Tokens per second calculation #2296

EugenHotaj · 2025-01-24T00:37:48Z

I've noticed that tokens_per_second fluctuates wildly depending on the dataset, padding, masking strategies, etc. I believe the reason for this is that we only consider unmasked tokens as part of the tps calculation (here).

This is somewhat misleading because the masked tokens are still processed during the forward pass (and possibly the backward pass, but not 100% certain). So we are expending FLOPs that are not being counted in the tps calculation.

This also leads to confusing situations where the exact same dataset with masking causes the tps to drop precipitously even though the same (or potentially even less) computation is happening under the hood. This makes the metric somewhat meaningless to understand how fast we are actually training.

I'm happy to send a PR to update if the team agrees with this take.
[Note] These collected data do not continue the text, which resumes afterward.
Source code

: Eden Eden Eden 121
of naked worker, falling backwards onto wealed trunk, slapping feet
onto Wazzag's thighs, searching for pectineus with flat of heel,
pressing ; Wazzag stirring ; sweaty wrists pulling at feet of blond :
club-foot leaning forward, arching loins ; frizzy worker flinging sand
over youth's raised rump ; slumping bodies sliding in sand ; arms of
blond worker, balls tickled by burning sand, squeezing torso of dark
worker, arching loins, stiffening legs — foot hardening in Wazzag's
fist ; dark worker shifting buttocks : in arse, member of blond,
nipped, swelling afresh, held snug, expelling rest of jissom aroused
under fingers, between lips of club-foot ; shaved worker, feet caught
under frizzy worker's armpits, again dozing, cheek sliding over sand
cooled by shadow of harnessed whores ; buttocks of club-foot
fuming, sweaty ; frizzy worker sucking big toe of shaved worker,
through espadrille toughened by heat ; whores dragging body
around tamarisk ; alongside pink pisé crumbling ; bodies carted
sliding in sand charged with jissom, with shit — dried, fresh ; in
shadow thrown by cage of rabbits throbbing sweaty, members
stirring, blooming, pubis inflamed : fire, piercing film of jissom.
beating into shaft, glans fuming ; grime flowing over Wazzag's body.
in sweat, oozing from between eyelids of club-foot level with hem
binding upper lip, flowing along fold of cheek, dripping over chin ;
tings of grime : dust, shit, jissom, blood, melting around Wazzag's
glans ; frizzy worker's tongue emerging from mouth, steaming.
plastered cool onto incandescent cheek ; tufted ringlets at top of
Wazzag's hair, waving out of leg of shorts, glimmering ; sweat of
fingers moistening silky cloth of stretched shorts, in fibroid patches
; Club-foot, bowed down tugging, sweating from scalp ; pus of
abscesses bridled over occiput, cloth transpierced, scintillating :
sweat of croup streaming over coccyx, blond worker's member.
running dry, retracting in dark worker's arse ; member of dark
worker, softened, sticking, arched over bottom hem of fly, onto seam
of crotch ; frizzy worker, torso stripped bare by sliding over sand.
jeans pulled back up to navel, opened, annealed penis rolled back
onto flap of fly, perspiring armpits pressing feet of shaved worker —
Another option could be to add both numbers and e.g. have active_tps and total_tps.

The text was updated successfully, but these errors were encountered:

RdoubleA · 2025-01-24T00:42:43Z

@ebsmothers and I had this discussion before. It depends on what we'd want TPS to indicate. If TPS should indicate raw performance and speed of the model processing tokens regardless of whether it is masked in the loss or not, then yes we should also include masked tokens in the calculation. If TPS should indicate model convergence speed, then we should keep it as is, as the masked tokens are not contributing to the actual weight updates.

I don't have a strong opinion here, from my understanding the standard has been to keep masked tokens in the calculation, but I can see why you might want to see actual training speed. I'm personally onboard with showing both active and total TPS like you suggested. I'll let @ebsmothers comment his thoughts.
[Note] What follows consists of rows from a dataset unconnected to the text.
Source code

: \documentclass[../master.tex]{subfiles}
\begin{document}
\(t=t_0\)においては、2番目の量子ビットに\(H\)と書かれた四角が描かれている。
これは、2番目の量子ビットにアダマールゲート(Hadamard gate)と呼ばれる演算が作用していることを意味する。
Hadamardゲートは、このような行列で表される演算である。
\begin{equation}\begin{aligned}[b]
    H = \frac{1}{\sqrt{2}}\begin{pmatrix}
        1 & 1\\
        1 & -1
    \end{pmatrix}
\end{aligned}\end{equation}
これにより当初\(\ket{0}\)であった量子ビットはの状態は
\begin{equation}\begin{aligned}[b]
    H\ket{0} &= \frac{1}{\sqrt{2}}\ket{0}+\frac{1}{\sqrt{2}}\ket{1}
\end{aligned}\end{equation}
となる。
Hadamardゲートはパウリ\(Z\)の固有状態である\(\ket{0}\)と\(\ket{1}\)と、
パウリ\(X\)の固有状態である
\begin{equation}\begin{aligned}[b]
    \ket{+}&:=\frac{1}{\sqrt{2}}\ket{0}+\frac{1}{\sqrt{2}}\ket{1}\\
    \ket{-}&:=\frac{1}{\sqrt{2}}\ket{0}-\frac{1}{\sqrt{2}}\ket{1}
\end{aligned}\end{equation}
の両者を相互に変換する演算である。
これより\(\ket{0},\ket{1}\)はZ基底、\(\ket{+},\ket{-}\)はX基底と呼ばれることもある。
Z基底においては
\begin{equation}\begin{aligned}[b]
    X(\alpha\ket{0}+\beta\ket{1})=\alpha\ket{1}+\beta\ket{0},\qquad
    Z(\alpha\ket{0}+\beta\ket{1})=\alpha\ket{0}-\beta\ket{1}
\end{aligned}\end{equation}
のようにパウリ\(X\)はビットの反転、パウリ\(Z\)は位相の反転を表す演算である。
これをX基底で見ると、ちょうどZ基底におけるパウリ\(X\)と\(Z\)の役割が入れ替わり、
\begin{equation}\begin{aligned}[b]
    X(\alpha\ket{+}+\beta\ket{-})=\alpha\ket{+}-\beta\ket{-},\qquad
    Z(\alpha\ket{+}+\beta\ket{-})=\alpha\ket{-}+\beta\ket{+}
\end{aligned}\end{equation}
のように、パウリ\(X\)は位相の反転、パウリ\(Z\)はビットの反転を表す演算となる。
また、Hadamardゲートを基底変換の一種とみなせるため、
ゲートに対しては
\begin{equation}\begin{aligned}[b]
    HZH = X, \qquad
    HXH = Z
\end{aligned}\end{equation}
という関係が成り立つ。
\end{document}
ebsmothers · 2025-01-24T16:55:29Z

Yeah I have ranted a bit about this before. I know HF and others tend to report total tokens (and we did that previously), but I think this is especially misleading when we look at the case of packed vs unpacked datasets.

To take a simple example: suppose that half the samples in our dataset have seq len 50 and the other half have seq len 100. If we are training on a batch size of 16 and padding to max seq length in the batch then pretty much 50% of our throughput will be padding (since most every batch will have at least one sample of seq len 100 and in aggregate half the samples will have seq len 50). Now suppose we pack to a sequence length of 1000. Then most of our packs will have either sequence length 950 or 1000 (if we pack optimally all will have sequence length 1000, but currently we do it greedily). So with the packed dataset <5% of our tokens will be padding. This means the model will train much much faster, since padding is essentially wasted computation. This is also reflected in E2E training time for a single epoch. But if we look at total tokens/sec we are effectively giving a 2x advantage to the unpacked dataset.

This example is a bit contrived, but it will occur in most any case that we pack a dataset where the average sample sequence length is much shorter than the packed sequence length. You can test this for yourself by running both types of tok/sec calculations on packed and unpacked versions of alpaca, which has pretty short sequences.

Anyways sorry I am quite opinionated on this one 😅. I definitely understand the value of considering all tokens for the purposes of raw throughput, but I claim we on torchtune should care more about making models train faster than we do about hitting peak FLOPs, hence why the current definition is the preferable one. Happy to discuss whether it makes sense to also expose total toks/sec though.

EugenHotaj · 2025-01-24T18:33:07Z

But if we look at total tokens/sec we are effectively giving a 2x advantage to the unpacked dataset.

Do you mean in terms of convergence, because I think the throughput should be roughly similar between the two? For my own learning, how do you use the current tps in practice, is it mostly to verify the difference between packed vs unpacked datasets?

Happy to discuss whether it makes sense to also expose total toks/sec though.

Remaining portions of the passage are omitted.